## What the task requires
On how many lines of the records below does the string "sectionContentSimple" appear? Reply with only the number.

Source texts of formatted documents:

☆ ☆ ☆ ☆

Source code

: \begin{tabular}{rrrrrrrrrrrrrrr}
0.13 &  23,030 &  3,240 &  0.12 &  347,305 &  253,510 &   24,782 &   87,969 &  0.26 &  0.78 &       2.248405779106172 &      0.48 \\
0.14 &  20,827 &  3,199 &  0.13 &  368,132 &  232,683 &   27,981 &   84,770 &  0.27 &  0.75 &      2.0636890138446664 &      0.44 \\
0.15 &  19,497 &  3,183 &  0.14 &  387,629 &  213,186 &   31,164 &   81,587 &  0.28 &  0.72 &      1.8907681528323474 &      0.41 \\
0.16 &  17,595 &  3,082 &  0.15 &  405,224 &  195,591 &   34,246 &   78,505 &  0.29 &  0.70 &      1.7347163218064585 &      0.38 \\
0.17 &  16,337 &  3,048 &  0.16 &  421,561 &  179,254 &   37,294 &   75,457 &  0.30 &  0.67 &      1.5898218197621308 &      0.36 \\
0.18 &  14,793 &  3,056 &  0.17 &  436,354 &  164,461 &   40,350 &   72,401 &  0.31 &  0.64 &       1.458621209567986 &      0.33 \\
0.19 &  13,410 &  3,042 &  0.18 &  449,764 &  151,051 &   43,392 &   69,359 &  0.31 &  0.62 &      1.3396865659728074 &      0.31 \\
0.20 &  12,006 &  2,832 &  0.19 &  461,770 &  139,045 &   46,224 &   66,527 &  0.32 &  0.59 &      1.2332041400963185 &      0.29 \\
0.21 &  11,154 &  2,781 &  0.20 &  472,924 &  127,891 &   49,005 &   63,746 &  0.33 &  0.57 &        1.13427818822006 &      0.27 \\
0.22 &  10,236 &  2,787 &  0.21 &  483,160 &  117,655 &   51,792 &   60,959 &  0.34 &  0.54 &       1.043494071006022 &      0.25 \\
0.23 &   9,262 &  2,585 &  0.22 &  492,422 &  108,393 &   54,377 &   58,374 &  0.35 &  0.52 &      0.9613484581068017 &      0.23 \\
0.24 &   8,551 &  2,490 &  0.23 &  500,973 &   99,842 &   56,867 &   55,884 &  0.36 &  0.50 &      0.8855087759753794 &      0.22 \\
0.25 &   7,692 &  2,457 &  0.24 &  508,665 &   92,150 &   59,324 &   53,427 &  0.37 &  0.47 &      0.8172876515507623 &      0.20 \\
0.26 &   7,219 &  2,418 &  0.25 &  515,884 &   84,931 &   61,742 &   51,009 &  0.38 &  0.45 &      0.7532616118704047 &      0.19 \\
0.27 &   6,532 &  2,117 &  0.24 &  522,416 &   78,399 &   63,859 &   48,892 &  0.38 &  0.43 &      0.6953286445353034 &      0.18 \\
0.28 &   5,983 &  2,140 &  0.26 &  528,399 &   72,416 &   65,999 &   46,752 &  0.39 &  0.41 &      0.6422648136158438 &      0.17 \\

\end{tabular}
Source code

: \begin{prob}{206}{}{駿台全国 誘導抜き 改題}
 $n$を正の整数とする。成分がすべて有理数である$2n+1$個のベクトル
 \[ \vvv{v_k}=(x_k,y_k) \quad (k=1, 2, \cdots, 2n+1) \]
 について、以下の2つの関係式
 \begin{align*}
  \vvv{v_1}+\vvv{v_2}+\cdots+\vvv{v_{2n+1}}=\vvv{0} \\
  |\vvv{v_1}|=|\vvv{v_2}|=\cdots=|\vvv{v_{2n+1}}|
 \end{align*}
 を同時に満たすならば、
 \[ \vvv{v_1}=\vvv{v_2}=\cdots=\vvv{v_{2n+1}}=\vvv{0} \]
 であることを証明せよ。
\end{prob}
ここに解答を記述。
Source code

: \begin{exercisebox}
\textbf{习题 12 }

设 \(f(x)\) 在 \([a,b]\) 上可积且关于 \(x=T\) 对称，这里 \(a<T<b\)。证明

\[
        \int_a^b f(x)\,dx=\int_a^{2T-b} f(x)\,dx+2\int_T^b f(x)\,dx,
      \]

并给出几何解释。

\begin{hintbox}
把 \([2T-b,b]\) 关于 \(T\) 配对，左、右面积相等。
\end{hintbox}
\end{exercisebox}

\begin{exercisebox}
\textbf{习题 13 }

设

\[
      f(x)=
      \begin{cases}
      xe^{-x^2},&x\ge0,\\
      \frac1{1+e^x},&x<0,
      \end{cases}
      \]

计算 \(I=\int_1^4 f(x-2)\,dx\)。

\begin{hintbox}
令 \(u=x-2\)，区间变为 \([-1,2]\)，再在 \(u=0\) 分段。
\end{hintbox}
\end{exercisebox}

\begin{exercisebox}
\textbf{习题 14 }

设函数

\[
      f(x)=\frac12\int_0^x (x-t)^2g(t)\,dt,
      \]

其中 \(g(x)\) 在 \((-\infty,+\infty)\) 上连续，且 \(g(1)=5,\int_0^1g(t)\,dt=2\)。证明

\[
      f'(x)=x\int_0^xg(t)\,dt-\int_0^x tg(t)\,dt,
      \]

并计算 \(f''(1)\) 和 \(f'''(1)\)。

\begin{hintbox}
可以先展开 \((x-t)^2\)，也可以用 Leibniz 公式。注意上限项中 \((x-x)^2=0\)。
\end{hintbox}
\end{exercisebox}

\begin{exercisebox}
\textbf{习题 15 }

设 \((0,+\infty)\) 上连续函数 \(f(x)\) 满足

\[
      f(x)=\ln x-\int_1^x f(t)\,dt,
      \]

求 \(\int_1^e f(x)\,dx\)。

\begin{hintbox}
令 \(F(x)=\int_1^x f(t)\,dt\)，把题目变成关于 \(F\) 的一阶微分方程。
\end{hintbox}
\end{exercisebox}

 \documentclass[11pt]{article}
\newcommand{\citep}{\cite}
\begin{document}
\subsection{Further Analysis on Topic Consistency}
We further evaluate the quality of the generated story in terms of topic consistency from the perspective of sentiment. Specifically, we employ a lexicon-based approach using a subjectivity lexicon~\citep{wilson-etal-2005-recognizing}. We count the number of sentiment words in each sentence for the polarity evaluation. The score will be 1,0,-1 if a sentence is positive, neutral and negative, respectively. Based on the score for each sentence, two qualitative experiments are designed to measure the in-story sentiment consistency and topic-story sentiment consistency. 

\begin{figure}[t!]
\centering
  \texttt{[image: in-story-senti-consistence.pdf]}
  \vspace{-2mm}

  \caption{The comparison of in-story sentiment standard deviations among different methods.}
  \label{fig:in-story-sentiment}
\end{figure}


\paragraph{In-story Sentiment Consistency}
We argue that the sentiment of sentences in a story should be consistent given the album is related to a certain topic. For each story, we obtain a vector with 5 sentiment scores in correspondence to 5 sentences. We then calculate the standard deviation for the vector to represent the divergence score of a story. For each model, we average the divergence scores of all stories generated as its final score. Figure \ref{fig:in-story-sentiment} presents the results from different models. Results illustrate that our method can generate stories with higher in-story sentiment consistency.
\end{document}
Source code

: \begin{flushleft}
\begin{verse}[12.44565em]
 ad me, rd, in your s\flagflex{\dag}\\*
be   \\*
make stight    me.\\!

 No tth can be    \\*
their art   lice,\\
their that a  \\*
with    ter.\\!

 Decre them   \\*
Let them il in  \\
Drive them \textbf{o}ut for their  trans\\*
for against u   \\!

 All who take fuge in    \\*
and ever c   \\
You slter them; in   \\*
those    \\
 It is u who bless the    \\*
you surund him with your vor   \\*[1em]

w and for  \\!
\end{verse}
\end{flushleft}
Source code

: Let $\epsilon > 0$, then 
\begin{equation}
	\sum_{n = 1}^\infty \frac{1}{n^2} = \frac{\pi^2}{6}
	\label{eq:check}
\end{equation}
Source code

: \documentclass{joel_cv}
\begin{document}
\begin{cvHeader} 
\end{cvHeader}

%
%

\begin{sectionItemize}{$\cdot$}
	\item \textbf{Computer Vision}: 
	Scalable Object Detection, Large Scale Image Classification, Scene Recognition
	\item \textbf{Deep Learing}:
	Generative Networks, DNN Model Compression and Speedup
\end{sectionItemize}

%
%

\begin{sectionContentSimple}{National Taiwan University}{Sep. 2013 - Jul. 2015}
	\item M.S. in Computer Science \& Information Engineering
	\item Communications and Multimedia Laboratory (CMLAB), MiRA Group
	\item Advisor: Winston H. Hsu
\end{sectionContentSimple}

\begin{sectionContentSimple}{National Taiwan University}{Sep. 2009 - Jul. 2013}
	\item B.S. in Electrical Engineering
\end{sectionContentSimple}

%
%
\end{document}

☆ ☆ ☆ ☆

## Completed task
4